Following the Massachusetts Licensed Site Professional program, SRRA establishes a licensing procedure for consultants and contractors to be certified as LSRPs and overseen by a licensing board.
In most cases New Jersey DEP will no longer be required or authorized to review and approve investigation and cleanup plans in advance, or to issue No Further Action letters and Covenants Not To Sue when cleanups have been wrapped up. Instead, LSRPs will determine the propriety and conclusion of investigations and cleanups, and will issue the final sign-off document, which is now to be known as a “Response Action Outcome” (“RAO”). LSRPs – rather than DEP – will determine the required amount of any financial assurance, and will determine when and to what extent the financial assurance can be reduced as a cleanup progresses.
Once the LSRP issues the RAO, the party conducting the cleanup will be deemed to have received a Covenant Not to Sue by operation of law. Following an LSRP’s issuance of an RAO, DEP will have three years to audit the LSRP’s work, though the bases for DEP to invalidate an RAO are limited.

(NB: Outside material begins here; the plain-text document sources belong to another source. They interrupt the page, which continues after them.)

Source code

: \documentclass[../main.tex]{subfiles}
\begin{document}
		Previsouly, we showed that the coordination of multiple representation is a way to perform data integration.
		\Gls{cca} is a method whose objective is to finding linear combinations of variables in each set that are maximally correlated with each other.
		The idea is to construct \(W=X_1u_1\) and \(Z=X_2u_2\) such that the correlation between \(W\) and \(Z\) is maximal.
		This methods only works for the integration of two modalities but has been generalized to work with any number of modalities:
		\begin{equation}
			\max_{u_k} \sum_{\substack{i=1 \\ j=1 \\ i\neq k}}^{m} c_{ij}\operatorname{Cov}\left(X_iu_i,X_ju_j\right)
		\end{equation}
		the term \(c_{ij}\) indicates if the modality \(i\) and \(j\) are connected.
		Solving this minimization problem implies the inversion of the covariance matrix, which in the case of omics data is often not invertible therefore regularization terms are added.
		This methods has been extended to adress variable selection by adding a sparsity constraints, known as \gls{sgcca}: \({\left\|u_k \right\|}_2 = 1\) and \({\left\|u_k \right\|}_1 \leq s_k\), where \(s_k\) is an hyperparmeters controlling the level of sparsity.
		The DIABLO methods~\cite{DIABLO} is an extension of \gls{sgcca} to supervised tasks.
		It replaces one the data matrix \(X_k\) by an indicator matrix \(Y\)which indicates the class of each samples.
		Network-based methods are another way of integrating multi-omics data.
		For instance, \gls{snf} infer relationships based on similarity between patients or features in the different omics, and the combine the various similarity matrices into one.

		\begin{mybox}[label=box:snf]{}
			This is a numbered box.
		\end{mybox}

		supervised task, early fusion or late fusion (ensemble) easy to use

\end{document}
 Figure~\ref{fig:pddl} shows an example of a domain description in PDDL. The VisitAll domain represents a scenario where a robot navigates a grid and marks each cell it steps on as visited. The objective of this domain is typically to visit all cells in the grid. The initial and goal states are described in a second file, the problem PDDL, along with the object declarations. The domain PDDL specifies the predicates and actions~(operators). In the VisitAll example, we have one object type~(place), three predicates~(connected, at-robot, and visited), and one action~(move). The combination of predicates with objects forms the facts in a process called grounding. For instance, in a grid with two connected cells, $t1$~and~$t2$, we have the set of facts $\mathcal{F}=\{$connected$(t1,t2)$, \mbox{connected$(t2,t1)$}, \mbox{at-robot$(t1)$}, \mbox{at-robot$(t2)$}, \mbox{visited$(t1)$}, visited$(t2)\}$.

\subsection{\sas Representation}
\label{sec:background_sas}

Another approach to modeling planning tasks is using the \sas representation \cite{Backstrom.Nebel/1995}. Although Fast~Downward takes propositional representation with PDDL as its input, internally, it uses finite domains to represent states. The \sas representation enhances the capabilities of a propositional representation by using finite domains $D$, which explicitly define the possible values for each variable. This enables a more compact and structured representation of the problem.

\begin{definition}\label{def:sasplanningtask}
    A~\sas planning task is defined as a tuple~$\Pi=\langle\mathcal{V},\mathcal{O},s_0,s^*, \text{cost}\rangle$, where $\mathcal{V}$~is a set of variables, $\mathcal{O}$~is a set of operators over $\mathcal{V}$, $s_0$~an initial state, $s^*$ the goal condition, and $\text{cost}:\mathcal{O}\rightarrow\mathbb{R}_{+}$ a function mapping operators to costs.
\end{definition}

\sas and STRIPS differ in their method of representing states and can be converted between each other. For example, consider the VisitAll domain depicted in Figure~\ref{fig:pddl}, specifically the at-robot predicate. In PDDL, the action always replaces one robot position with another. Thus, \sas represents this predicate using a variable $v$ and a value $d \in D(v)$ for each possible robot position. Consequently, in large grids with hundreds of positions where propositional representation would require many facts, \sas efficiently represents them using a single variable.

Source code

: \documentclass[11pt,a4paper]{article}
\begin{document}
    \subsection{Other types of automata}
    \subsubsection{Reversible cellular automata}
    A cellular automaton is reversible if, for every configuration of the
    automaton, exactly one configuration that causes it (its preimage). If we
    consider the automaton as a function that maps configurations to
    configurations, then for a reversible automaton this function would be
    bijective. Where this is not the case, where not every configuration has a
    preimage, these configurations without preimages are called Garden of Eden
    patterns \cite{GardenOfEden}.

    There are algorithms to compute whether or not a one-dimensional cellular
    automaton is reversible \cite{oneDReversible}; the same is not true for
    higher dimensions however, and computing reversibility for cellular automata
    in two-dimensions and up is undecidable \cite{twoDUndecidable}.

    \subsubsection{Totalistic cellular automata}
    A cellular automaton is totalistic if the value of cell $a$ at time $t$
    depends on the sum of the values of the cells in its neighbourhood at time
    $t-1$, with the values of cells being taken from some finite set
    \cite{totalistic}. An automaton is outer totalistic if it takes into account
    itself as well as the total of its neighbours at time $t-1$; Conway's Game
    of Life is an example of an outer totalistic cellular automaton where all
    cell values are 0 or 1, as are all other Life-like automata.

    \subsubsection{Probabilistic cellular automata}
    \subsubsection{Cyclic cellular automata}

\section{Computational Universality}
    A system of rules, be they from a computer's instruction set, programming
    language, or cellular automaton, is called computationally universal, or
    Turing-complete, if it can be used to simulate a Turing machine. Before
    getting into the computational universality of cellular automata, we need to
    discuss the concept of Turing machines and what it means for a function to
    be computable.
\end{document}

By August 7, 2009, a temporary licensing program must be operational, and by November 7, DEP must issue interim rules for implementing the new law. Once the interim rules and temporary licensing program are in place, all new projects subject to the state’s cleanup laws – including transaction-triggered investigations and cleanups under the state’s Industrial Site Recovery Act – will be overseen by LSRPs rather than DEP, unless they fall into specific exceptions such as sites ranked most highly on a new ranking system to be established by DEP under the reform law.
Parties currently under DEP oversight for existing cases will have up to three years to switch over to the LSRP program.
Pursuant to the reform law, DEP is directed to establish a permitting program for institutional and engineering controls, with specific financial assurance requirements. (New Jersey has not adopted the Uniform Environmental Covenants Act.)
The state’s innocent purchaser protections are modified so that LSRP-certified work is deemed equivalent to that overseen and approved by DEP.
DEP is directed to establish, within a year, “presumptive remedies” for cleanups of residential properties, schools and day care facilities. Such projects are to be cleaned up to unrestricted use standards, or pursuant to a presumptive remedy, with certain exceptions available on a case-by-case basis.
The reform law also alters reporting obligations in situations where spills and discharges are discovered. Until now, it has been the responsibility of a property owner or operator – not a third party such as a consultant or potential purchaser – to report discovery of contamination to DEP, except as to spills or discharges from regulated underground storage tank systems. Under SRRA, however, LSRPs will now have specific affirmative obligations to report knowledge of contamination directly to DEP in a variety of settings.
DEP has been gearing up for the new program. Aside from its current efforts in development of the interim rules and temporary licensing procedures, DEP is also in the process of developing standard operating procedures, applications, fees and forms, and guidance documents covering subjects such as mandatory timeframes and presumptive remedies.